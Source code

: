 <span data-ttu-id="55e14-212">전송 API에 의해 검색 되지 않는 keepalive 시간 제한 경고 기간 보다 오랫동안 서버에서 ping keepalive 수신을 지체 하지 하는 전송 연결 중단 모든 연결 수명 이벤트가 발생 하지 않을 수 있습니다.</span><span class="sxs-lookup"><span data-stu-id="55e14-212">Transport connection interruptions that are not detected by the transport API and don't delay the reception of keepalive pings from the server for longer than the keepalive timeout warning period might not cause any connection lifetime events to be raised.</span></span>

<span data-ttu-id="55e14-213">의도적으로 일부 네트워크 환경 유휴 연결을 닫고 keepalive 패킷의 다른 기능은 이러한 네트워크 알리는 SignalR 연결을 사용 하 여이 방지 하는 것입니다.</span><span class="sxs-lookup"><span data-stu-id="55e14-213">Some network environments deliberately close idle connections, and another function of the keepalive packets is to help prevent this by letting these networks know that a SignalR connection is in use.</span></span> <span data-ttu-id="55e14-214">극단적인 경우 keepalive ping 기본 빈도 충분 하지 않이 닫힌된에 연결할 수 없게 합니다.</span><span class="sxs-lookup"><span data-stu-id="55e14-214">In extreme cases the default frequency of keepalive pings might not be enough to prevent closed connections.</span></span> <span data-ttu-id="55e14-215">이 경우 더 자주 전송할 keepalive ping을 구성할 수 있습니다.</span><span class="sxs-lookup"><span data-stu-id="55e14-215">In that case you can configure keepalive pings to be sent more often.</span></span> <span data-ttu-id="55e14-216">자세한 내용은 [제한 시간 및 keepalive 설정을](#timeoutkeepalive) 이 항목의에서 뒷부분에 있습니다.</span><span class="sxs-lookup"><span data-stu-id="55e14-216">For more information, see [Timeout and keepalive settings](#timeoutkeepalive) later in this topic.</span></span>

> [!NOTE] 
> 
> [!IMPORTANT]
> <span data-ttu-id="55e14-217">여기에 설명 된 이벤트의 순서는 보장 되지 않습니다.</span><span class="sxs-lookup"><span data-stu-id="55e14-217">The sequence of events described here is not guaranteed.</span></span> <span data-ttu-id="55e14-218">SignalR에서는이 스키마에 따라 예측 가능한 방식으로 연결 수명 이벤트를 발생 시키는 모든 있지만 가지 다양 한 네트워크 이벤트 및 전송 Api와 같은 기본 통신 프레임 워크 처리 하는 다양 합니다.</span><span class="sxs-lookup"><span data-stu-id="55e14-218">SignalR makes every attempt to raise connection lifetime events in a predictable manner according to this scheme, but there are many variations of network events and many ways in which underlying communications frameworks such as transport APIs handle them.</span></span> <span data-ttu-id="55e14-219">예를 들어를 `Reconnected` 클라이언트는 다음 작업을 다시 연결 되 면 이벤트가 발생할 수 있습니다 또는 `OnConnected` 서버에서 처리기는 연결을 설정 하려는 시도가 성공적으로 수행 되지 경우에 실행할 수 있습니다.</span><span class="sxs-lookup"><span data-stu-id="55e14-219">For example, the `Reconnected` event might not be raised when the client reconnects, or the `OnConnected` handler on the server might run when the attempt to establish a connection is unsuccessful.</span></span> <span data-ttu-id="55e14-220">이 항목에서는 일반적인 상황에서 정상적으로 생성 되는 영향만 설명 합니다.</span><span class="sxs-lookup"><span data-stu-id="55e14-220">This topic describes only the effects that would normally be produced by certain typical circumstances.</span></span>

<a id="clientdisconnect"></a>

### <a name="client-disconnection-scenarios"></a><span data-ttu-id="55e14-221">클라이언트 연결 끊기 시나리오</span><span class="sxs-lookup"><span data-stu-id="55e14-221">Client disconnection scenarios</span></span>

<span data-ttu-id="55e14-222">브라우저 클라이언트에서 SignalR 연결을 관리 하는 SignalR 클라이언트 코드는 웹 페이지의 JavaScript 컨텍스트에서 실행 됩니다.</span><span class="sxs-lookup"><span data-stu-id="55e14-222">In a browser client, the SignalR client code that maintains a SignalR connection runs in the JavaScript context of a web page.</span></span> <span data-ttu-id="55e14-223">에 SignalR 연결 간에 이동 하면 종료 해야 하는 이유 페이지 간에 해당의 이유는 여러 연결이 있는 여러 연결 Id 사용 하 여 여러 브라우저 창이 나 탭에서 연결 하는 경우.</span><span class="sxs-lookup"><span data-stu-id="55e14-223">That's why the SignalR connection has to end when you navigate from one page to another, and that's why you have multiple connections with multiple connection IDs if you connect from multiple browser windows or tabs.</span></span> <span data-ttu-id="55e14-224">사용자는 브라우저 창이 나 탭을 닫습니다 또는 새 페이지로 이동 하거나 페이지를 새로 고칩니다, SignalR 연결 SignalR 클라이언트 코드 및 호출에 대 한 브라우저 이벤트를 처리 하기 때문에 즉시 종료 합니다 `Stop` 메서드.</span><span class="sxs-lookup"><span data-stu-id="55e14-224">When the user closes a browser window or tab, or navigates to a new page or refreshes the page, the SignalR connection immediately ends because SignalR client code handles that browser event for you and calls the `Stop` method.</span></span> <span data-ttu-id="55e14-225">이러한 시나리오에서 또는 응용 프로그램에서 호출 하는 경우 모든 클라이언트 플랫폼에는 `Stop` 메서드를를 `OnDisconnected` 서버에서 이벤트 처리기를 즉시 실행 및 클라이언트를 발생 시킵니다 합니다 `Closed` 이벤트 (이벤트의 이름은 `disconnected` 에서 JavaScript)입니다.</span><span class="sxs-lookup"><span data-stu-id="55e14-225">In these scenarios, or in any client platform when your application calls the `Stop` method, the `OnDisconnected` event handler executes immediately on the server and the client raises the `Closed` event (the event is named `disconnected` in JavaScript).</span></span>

-*-*-

_THE TASK_
Every line of data must be returned unchanged.

_SOLUTION BELOW_
Source code

: <span data-ttu-id="55e14-212">전송 API에 의해 검색 되지 않는 keepalive 시간 제한 경고 기간 보다 오랫동안 서버에서 ping keepalive 수신을 지체 하지 하는 전송 연결 중단 모든 연결 수명 이벤트가 발생 하지 않을 수 있습니다.</span><span class="sxs-lookup"><span data-stu-id="55e14-212">Transport connection interruptions that are not detected by the transport API and don't delay the reception of keepalive pings from the server for longer than the keepalive timeout warning period might not cause any connection lifetime events to be raised.</span></span>

<span data-ttu-id="55e14-213">의도적으로 일부 네트워크 환경 유휴 연결을 닫고 keepalive 패킷의 다른 기능은 이러한 네트워크 알리는 SignalR 연결을 사용 하 여이 방지 하는 것입니다.</span><span class="sxs-lookup"><span data-stu-id="55e14-213">Some network environments deliberately close idle connections, and another function of the keepalive packets is to help prevent this by letting these networks know that a SignalR connection is in use.</span></span> <span data-ttu-id="55e14-214">극단적인 경우 keepalive ping 기본 빈도 충분 하지 않이 닫힌된에 연결할 수 없게 합니다.</span><span class="sxs-lookup"><span data-stu-id="55e14-214">In extreme cases the default frequency of keepalive pings might not be enough to prevent closed connections.</span></span> <span data-ttu-id="55e14-215">이 경우 더 자주 전송할 keepalive ping을 구성할 수 있습니다.</span><span class="sxs-lookup"><span data-stu-id="55e14-215">In that case you can configure keepalive pings to be sent more often.</span></span> <span data-ttu-id="55e14-216">자세한 내용은 [제한 시간 및 keepalive 설정을](#timeoutkeepalive) 이 항목의에서 뒷부분에 있습니다.</span><span class="sxs-lookup"><span data-stu-id="55e14-216">For more information, see [Timeout and keepalive settings](#timeoutkeepalive) later in this topic.</span></span>

> [!NOTE] 
> 
> [!IMPORTANT]
> <span data-ttu-id="55e14-217">여기에 설명 된 이벤트의 순서는 보장 되지 않습니다.</span><span class="sxs-lookup"><span data-stu-id="55e14-217">The sequence of events described here is not guaranteed.</span></span> <span data-ttu-id="55e14-218">SignalR에서는이 스키마에 따라 예측 가능한 방식으로 연결 수명 이벤트를 발생 시키는 모든 있지만 가지 다양 한 네트워크 이벤트 및 전송 Api와 같은 기본 통신 프레임 워크 처리 하는 다양 합니다.</span><span class="sxs-lookup"><span data-stu-id="55e14-218">SignalR makes every attempt to raise connection lifetime events in a predictable manner according to this scheme, but there are many variations of network events and many ways in which underlying communications frameworks such as transport APIs handle them.</span></span> <span data-ttu-id="55e14-219">예를 들어를 `Reconnected` 클라이언트는 다음 작업을 다시 연결 되 면 이벤트가 발생할 수 있습니다 또는 `OnConnected` 서버에서 처리기는 연결을 설정 하려는 시도가 성공적으로 수행 되지 경우에 실행할 수 있습니다.</span><span class="sxs-lookup"><span data-stu-id="55e14-219">For example, the `Reconnected` event might not be raised when the client reconnects, or the `OnConnected` handler on the server might run when the attempt to establish a connection is unsuccessful.</span></span> <span data-ttu-id="55e14-220">이 항목에서는 일반적인 상황에서 정상적으로 생성 되는 영향만 설명 합니다.</span><span class="sxs-lookup"><span data-stu-id="55e14-220">This topic describes only the effects that would normally be produced by certain typical circumstances.</span></span>

<a id="clientdisconnect"></a>

### <a name="client-disconnection-scenarios"></a><span data-ttu-id="55e14-221">클라이언트 연결 끊기 시나리오</span><span class="sxs-lookup"><span data-stu-id="55e14-221">Client disconnection scenarios</span></span>

<span data-ttu-id="55e14-222">브라우저 클라이언트에서 SignalR 연결을 관리 하는 SignalR 클라이언트 코드는 웹 페이지의 JavaScript 컨텍스트에서 실행 됩니다.</span><span class="sxs-lookup"><span data-stu-id="55e14-222">In a browser client, the SignalR client code that maintains a SignalR connection runs in the JavaScript context of a web page.</span></span> <span data-ttu-id="55e14-223">에 SignalR 연결 간에 이동 하면 종료 해야 하는 이유 페이지 간에 해당의 이유는 여러 연결이 있는 여러 연결 Id 사용 하 여 여러 브라우저 창이 나 탭에서 연결 하는 경우.</span><span class="sxs-lookup"><span data-stu-id="55e14-223">That's why the SignalR connection has to end when you navigate from one page to another, and that's why you have multiple connections with multiple connection IDs if you connect from multiple browser windows or tabs.</span></span> <span data-ttu-id="55e14-224">사용자는 브라우저 창이 나 탭을 닫습니다 또는 새 페이지로 이동 하거나 페이지를 새로 고칩니다, SignalR 연결 SignalR 클라이언트 코드 및 호출에 대 한 브라우저 이벤트를 처리 하기 때문에 즉시 종료 합니다 `Stop` 메서드.</span><span class="sxs-lookup"><span data-stu-id="55e14-224">When the user closes a browser window or tab, or navigates to a new page or refreshes the page, the SignalR connection immediately ends because SignalR client code handles that browser event for you and calls the `Stop` method.</span></span> <span data-ttu-id="55e14-225">이러한 시나리오에서 또는 응용 프로그램에서 호출 하는 경우 모든 클라이언트 플랫폼에는 `Stop` 메서드를를 `OnDisconnected` 서버에서 이벤트 처리기를 즉시 실행 및 클라이언트를 발생 시킵니다 합니다 `Closed` 이벤트 (이벤트의 이름은 `disconnected` 에서 JavaScript)입니다.</span><span class="sxs-lookup"><span data-stu-id="55e14-225">In these scenarios, or in any client platform when your application calls the `Stop` method, the `OnDisconnected` event handler executes immediately on the server and the client raises the `Closed` event (the event is named `disconnected` in JavaScript).</span></span>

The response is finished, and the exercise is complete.